Teng Biao: The Law On Trial In China
Our work is frustrating and sometimes hazardous, but we have had considerable success in protecting the rights of individuals and in highlighting cases that have raised awareness of the law among people all across China. This happened last year when we defended families of victims of the toxic baby formula produced by Sanlu Milk Co. It happened again this year when we defended Deng Yujiao, a waitress who stabbed an official as he was attempting to rape her, and again when we opposed the Chinese government’s attempt to require “Green Dam” Internet censorship software on every computer sold in China. We have also defended Liu Xiaobo, the writer who faces prison for signing Charter 08, a manifesto that calls for democracy and human rights.
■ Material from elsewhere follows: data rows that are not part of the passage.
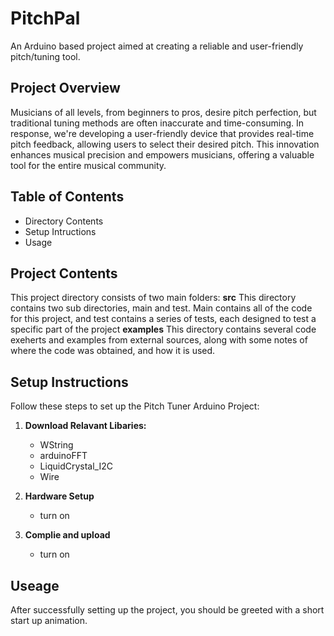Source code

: # PitchPal

An Arduino based project aimed at creating a reliable and user-friendly pitch/tuning tool.

## Project Overview
Musicians of all levels, from beginners to pros, desire pitch perfection, but traditional tuning methods are often inaccurate and time-consuming. In response, we're developing a user-friendly device that provides real-time pitch feedback, allowing users to select their desired pitch. This innovation enhances musical precision and empowers musicians, offering a valuable tool for the entire musical community. 

## Table of Contents
- Directory Contents
- Setup Intructions
- Usage

## Project Contents
This project directory consists of two main folders:
**src**
This directory contains two sub directories, main and test. Main contains all of the code for this project, and test contains a series of tests, each designed to test a specific part of the project
**examples**
This directory contains several code exeherts and examples from external sources, along with some notes of where the code was obtained, and how it is used.


## Setup Instructions
Follow these steps to set up the Pitch Tuner Arduino Project:

1. **Download Relavant Libaries:**
   - WString
   - arduinoFFT
   - LiquidCrystal_I2C
   - Wire

2. **Hardware Setup**
   - turn on
   
3. **Complie and upload**
   - turn on

## Useage
After successfully setting up the project, you should be greeted with a short start up animation.

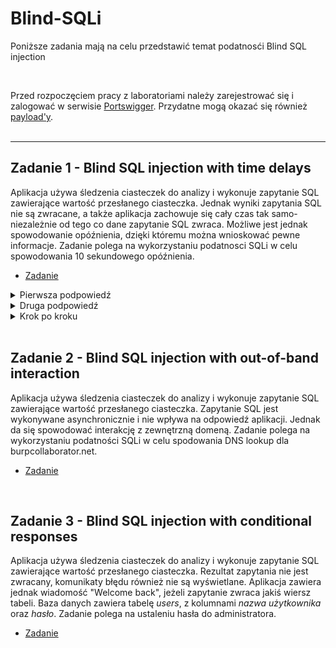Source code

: # Blind-SQLi
Poniższe zadania mają na celu przedstawić temat podatnosći Blind SQL injection

<br/>

Przed rozpoczęciem pracy z laboratoriami należy zarejestrować się i zalogować w serwisie [Portswigger](https://portswigger.net/).
Przydatne mogą okazać się również [payload'y](https://portswigger.net/web-security/sql-injection/cheat-sheet).
<br/><br/>

---

## Zadanie 1 - Blind SQL injection with time delays
Aplikacja używa śledzenia ciasteczek do analizy i wykonuje zapytanie SQL zawierające wartość przesłanego ciasteczka. 
Jednak wyniki zapytania SQL nie są zwracane, a także aplikacja zachowuje się cały czas tak samo- niezależnie od tego co dane zapytanie SQL zwraca. Możliwe jest jednak spowodowanie opóźnienia, dzięki któremu można wnioskować pewne informacje.
Zadanie polega na wykorzystaniu podatnosci SQLi w celu spowodowania 10 sekundowego opóźnienia.

- [Zadanie](https://portswigger.net/web-security/sql-injection/blind/lab-time-delays)
<details>
  <summary>Pierwsza podpowiedź</summary>
  <ol>
    <li>
       W tym zadaniu napewno będziesz potrzebował Burp Intruder
    </li>
  </ol>
</details>

<details>
  <summary>Druga podpowiedź</summary>
  <ol>
    <li>
     W którymś miejscu żądania trzeba będzie dopisać pg_sleep(czas opóźnienia) 
    </li>
  </ol>
</details>

<details>
  <summary>Krok po kroku</summary>
  <ol>
    <li> Z włączonym w tle Burpem wejdź na stronę sklepu  </li>
    <li> Znajdź w żądaniu taką linijkę „Cookie: TrackingId=jakaś_zawartość; session=jakaś_zawrtość” </li>
    <li> Zmodyfikuj  Cookie: TrackingId=jakaś_zawartość**’ ||pg_sleep(10)--**; session=jakaś_zawrtość” </li>
    <li> Wyślij żądanie i poczekaj 10 s </li>
  </ol>
</details>

<br/>

## Zadanie 2 - Blind SQL injection with out-of-band interaction
Aplikacja używa śledzenia ciasteczek do analizy i wykonuje zapytanie SQL zawierające wartość przesłanego ciasteczka. 
Zapytanie SQL jest wykonywane asynchronicznie i nie wpływa na odpowiedź aplikacji. Jednak da się spowodować interakcję z zewnętrzną domeną.
Zadanie polega na wykorzystaniu podatności SQLi w celu spodowania DNS lookup dla burpcollaborator.net.

- [Zadanie](https://portswigger.net/web-security/sql-injection/blind/lab-out-of-band)

<br/>

## Zadanie 3 - Blind SQL injection with conditional responses
Aplikacja używa śledzenia ciasteczek do analizy i wykonuje zapytanie SQL zawierające wartość przesłanego ciasteczka. 
Rezultat zapytania nie jest zwracany, komunikaty błędu również nie są wyświetlane. Aplikacja zawiera jednak wiadomość "Welcome back", jeżeli zapytanie zwraca jakiś wiersz tabeli.
Baza danych zawiera tabelę *users*, z kolumnami *nazwa użytkownika* oraz *hasło*. Zadanie polega na ustaleniu hasła do administratora.

- [Zadanie](https://portswigger.net/web-security/sql-injection/blind/lab-conditional-responses)


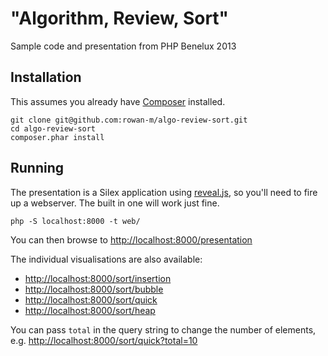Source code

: "Algorithm, Review, Sort"
=========================

Sample code and presentation from PHP Benelux 2013

Installation
------------

This assumes you already have [Composer](http://getcomposer.org/ "Composer - Dependency Manager for PHP ") installed.

    git clone git@github.com:rowan-m/algo-review-sort.git
    cd algo-review-sort
    composer.phar install

Running
-------

The presentation is a Silex application using [reveal.js](http://lab.hakim.se/reveal-js), so you'll need to  fire up a webserver. The built in one will work just fine.

    php -S localhost:8000 -t web/

You can then browse to [http://localhost:8000/presentation](http://localhost:8000/presentation)

The individual visualisations are also available:
* [http://localhost:8000/sort/insertion](http://localhost:8000/sort/insertion)
* [http://localhost:8000/sort/bubble](http://localhost:8000/sort/bubble)
* [http://localhost:8000/sort/quick](http://localhost:8000/sort/quick)
* [http://localhost:8000/sort/heap](http://localhost:8000/sort/heap)

You can pass `total` in the query string to change the number of elements, e.g. [http://localhost:8000/sort/quick?total=10](http://localhost:8000/sort/quick?total=10)


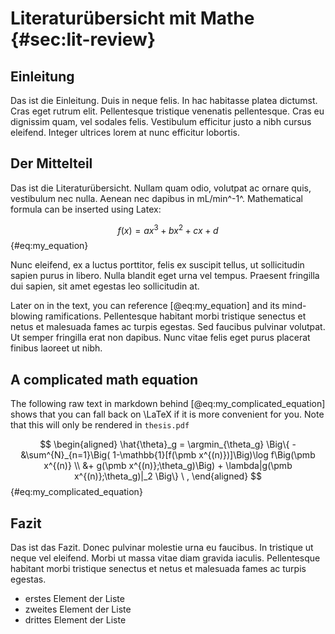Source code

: # Literaturübersicht mit Mathe {#sec:lit-review}

<!--
Nach dem einführenden Kapitel ist es üblich, dass ein Kapitel folgt,
das die Literatur begutachtet und in die Methodik einführt wird,
die während der gesamten Arbeit verwendet wird.
-->

## Einleitung

Das ist die Einleitung. Duis in neque felis. In hac habitasse platea dictumst. Cras eget rutrum elit. Pellentesque tristique venenatis pellentesque. Cras eu dignissim quam, vel sodales felis. Vestibulum efficitur justo a nibh cursus eleifend. Integer ultrices lorem at nunc efficitur lobortis.

## Der Mittelteil

Das ist die Literaturübersicht. Nullam quam odio, volutpat ac ornare quis, vestibulum nec nulla. Aenean nec dapibus in mL/min^-1^. Mathematical formula can be inserted using Latex:

$$f(x) = ax^3 + bx^2 + cx + d$$ {#eq:my_equation}

Nunc eleifend, ex a luctus porttitor, felis ex suscipit tellus, ut sollicitudin sapien purus in libero. Nulla blandit eget urna vel tempus. Praesent fringilla dui sapien, sit amet egestas leo sollicitudin at.

Later on in the text, you can reference [@eq:my_equation] and its mind-blowing ramifications. Pellentesque habitant morbi tristique senectus et netus et malesuada fames ac turpis egestas. Sed faucibus pulvinar volutpat. Ut semper fringilla erat non dapibus. Nunc vitae felis eget purus placerat finibus laoreet ut nibh.

## A complicated math equation
The following raw text in markdown behind [@eq:my_complicated_equation] shows that you can fall back on \LaTeX if it is more convenient for you. Note that this will only be rendered in `thesis.pdf`

$$
\begin{aligned}
    \hat{\theta}_g = \argmin_{\theta_g} \Big\{ - &\sum^{N}_{n=1}\Big( 1-\mathbb{1}[f(\pmb x^{(n)})]\Big)\log f\Big(\pmb x^{(n)} \\ 
    &+ g(\pmb x^{(n)};\theta_g)\Big) + \lambda|g(\pmb x^{(n)};\theta_g)|_2 \Big\} \ ,
\end{aligned}
$$ {#eq:my_complicated_equation}


## Fazit

Das ist das Fazit. Donec pulvinar molestie urna eu faucibus. In tristique ut neque vel eleifend. Morbi ut massa vitae diam gravida iaculis. Pellentesque habitant morbi tristique senectus et netus et malesuada fames ac turpis egestas.

<!-- Eine ungeordnete Liste -->

- erstes Element der Liste
- zweites Element der Liste
- drittes Element der Liste

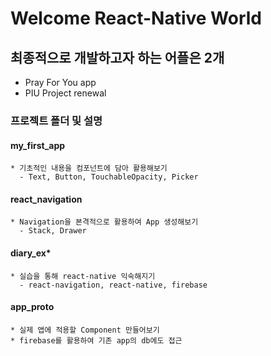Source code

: # Welcome React-Native World

## 최종적으로 개발하고자 하는 어플은 2개
  * Pray For You app
  * PIU Project renewal

### 프로젝트 폴더 및 설명
  #### my_first_app
    * 기초적인 내용을 컴포넌트에 담아 활용해보기
      - Text, Button, TouchableOpacity, Picker
  #### react_navigation
    * Navigation을 본격적으로 활용하여 App 생성해보기
      - Stack, Drawer
  #### diary_ex*
    * 실습을 통해 react-native 익숙해지기
      - react-navigation, react-native, firebase
  #### app_proto
    * 실제 앱에 적용할 Component 만들어보기
    * firebase를 활용하여 기존 app의 db에도 접근
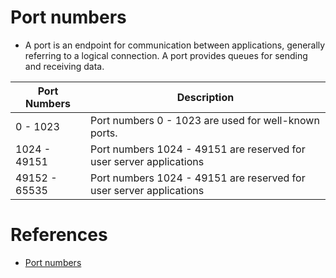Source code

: # Port numbers
- A port is an endpoint for communication between applications, generally referring to a logical connection. A port provides queues for sending and receiving data.

| Port Numbers  | Description                                                         |
|---------------|---------------------------------------------------------------------|
| 0 - 1023      | Port numbers 0 - 1023 are used for well-known ports.                |
| 1024 - 49151  | Port numbers 1024 - 49151 are reserved for user server applications |
| 49152 - 65535 | Port numbers 1024 - 49151 are reserved for user server applications |

# References
- [Port numbers](https://www.ibm.com/docs/en/ztpf/2020?topic=overview-port-numbers)
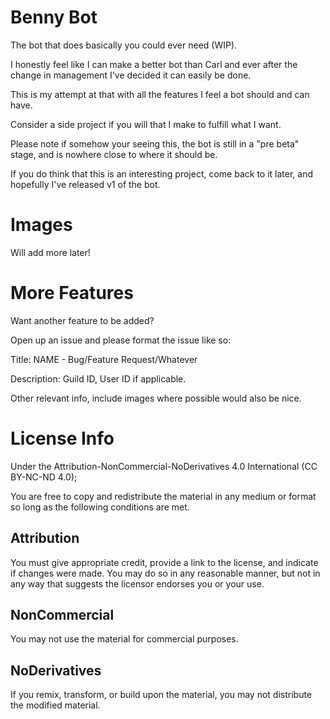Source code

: # Benny Bot

The bot that does basically you could ever need (WIP).

I honestly feel like I can make a better bot than Carl and ever after the change in management I've decided it can easily be done.

This is my attempt at that with all the features I feel a bot should and can have.

Consider a side project if you will that I make to fulfill what I want.


Please note if somehow your seeing this, the bot is still in a "pre beta" stage, and is nowhere close to where it should be.

If you do think that this is an interesting project, come back to it later, and hopefully I've released v1 of the bot.

# Images

Will add more later!

# More Features

Want another feature to be added?

Open up an issue and please format the issue like so:

Title: NAME - Bug/Feature Request/Whatever

Description: Guild ID, User ID if applicable.

Other relevant info, include images where possible would also be nice.

# License Info

Under the Attribution-NonCommercial-NoDerivatives 4.0 International (CC BY-NC-ND 4.0);

You are free to copy and redistribute the material in any medium or format so long as the following conditions are met.

## Attribution
You must give appropriate credit, provide a link to the license, and indicate if changes were made. You may do so in any reasonable manner, but not in any way that suggests the licensor endorses you or your use.

## NonCommercial
You may not use the material for commercial purposes.

## NoDerivatives
If you remix, transform, or build upon the material, you may not distribute the modified material.
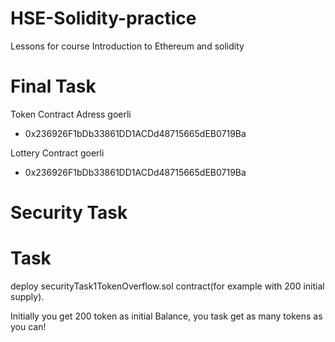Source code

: # HSE-Solidity-practice
Lessons for course Introduction to Ethereum and solidity

# Final Task 

Token Contract Adress goerli 
 - 0x236926F1bDb33861DD1ACDd48715665dEB0719Ba


Lottery Contract goerli
- 0x236926F1bDb33861DD1ACDd48715665dEB0719Ba

# Security Task

# Task 
deploy securityTask1TokenOverflow.sol contract(for example with 200 initial supply).


Initially you get 200 token as initial Balance, you task get as many tokens as you can!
We can do these things not because China’s rulers are becoming more tolerant (they are not) but because, for several reasons, they find that they need a legal system in order to rule. A few decades ago problems such as property disputes, domestic violence and even murders were handled by Communist Party functionaries inside communes or “work units.” But now, because communes and most work units are things of the past, the role of lawyers and courts has to expand. Modern business also needs law. And, perhaps most important for us who do “rights law,” the government needs, for reasons of prestige at home and abroad, to pretend that it strictly observes the law. Officials still violate the law, especially in political cases, and get away with it. But they always have to pretend that what they do is “according to law,” because their claim to legitimacy depends on it.